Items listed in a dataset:
- - - - -
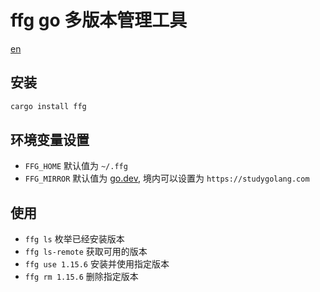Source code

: # ffg go 多版本管理工具

[en](./README.md)

## 安装

```bash
cargo install ffg
```

## 环境变量设置

- `FFG_HOME` 默认值为 `~/.ffg`
- `FFG_MIRROR` 默认值为 [go.dev](https://go.dev), 境内可以设置为 `https://studygolang.com`

## 使用

- `ffg ls` 枚举已经安装版本
- `ffg ls-remote` 获取可用的版本
- `ffg use 1.15.6` 安装并使用指定版本
- `ffg rm 1.15.6` 删除指定版本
- - - - -
GOAL OF THE EXERCISE :: Word for word, set down every record, keeping the images out.

TASK RESULT ::
Source code

: # ffg go 多版本管理工具

[en](./README.md)

## 安装

```bash
cargo install ffg
```

## 环境变量设置

- `FFG_HOME` 默认值为 `~/.ffg`
- `FFG_MIRROR` 默认值为 [go.dev](https://go.dev), 境内可以设置为 `https://studygolang.com`

## 使用

- `ffg ls` 枚举已经安装版本
- `ffg ls-remote` 获取可用的版本
- `ffg use 1.15.6` 安装并使用指定版本
- `ffg rm 1.15.6` 删除指定版本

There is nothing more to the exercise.